For all their bemusement at how we view Mr Wooding, his Teachers (whether they realised it or not) imparted that Vision well. Mr Kay had his own class, but was also the School Music Teacher and on the side he was a bit of a rebel. Four days a week he sat under the School Prayer, in the corner just by the Team Flagpole, and played the piano in Assembly. Wednesdays however, were very different. Wednesday Assembly was his. He'd start with the agreed Hymn, the large-print words to which would be up on a stand at the front. We'd have a go at that for a bit and then a few children would be nominated 'on watch' as they sat on the curtain side. He never said why. Then he would turn the largescale hymn-sheet down to reveal something that wasn't sung in Sunday School and got out his guitar. With that we were off on a musical journey of folk and protest but we didn't know it. To us it was Bob Dylan, The Beach Boys, Peter Paul and Mary, The Byrds and some other bloke. That other bloke was Pete Seeger and going by tonight's programme on the radio, we must have soaked up a fair chunk of his and Woody Guthrie's back catalogues.
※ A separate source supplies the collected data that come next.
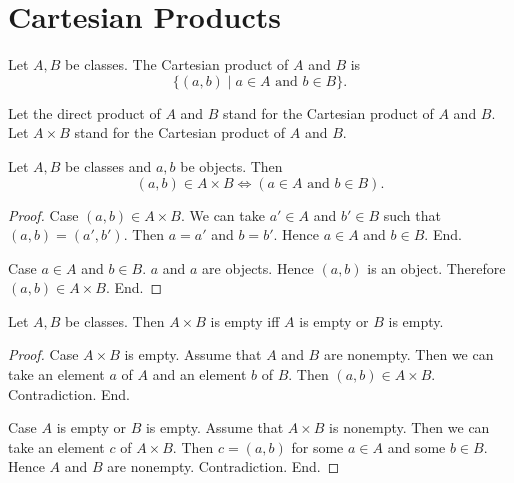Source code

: \documentclass[10pt]{article}
\begin{document}
  \section{Cartesian Products}

  \begin{forthel}
    \begin{definition}
      Let $A, B$ be classes.
      The Cartesian product of $A$ and $B$ is
      \[ \{ (a, b) \mid \text{$a \in A$ and $b \in B$} \}. \]
    \end{definition}

    Let the direct product of $A$ and $B$ stand for  the Cartesian product of
    $A$ and $B$.
    Let $A \times B$ stand for the Cartesian product of $A$ and $B$.
  \end{forthel}

  \begin{forthel}
    \begin{proposition}
      Let $A, B$ be classes and $a, b$ be objects.
      Then \[ (a, b) \in A \times B \iff (\text{$a \in A$ and $b \in B$}). \]
    \end{proposition}
    \begin{proof}
      Case $(a, b) \in A \times B$.
        We can take $a' \in A$ and $b' \in B$ such that $(a, b) = (a', b')$.
        Then $a = a'$ and $b = b'$.
        Hence $a \in A$ and $b \in B$.
      End.

      Case $a \in A$ and $b \in B$.
        $a$ and $a$ are objects.
        Hence $(a, b)$ is an object.
        Therefore $(a, b) \in A \times B$.
      End.
    \end{proof}
  \end{forthel}

  \begin{forthel}
    \begin{proposition}
      Let $A, B$ be classes.
      Then $A \times B$ is empty iff $A$ is empty or $B$ is empty.
    \end{proposition}
    \begin{proof}
      Case $A \times B$ is empty.
        Assume that $A$ and $B$ are nonempty.
        Then we can take an element $a$ of $A$ and an element $b$ of $B$.
        Then $(a, b) \in A \times B$.
        Contradiction.
      End.

      Case $A$ is empty or $B$ is empty.
        Assume that $A \times B$ is nonempty.
        Then we can take an element $c$ of $A \times B$.
        Then $c = (a, b)$ for some $a \in A$ and some $b \in B$.
        Hence $A$ and $B$ are nonempty.
        Contradiction.
      End.
    \end{proof}
  \end{forthel}
\end{document}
And the 'Curtain-side Gang'? If there was any movement from the Admin corridor running off the Hall to the left, the signal was made and the Hymn went up. It was all conspiratorial at the time and much as we loved him, being in on a "little secret" from Mr Wooding was harmless fun. He must have known about it - we couldn't have been singing any quieter than usual - and anyway he was probably planning world domination for the Choir that was being created.
So back to the programme. I wanted to actually put a link to Jackie Oates' version of 'Where Have All the Flowers' gone as played on the show but unforunately that doesn't seem to be possible, which is a shame. So, instead enjoy the following:
Where have all the flowers gone - Marlene Dietrich
or the more familiar version by Peter, Paul and Mary
Now imagine this lot in full voice and just about to compose the best version of the Twelve Days of Christmas anyone had ever heard - and if you can find a three-pronged pickling fork anywhere, do let me know :-)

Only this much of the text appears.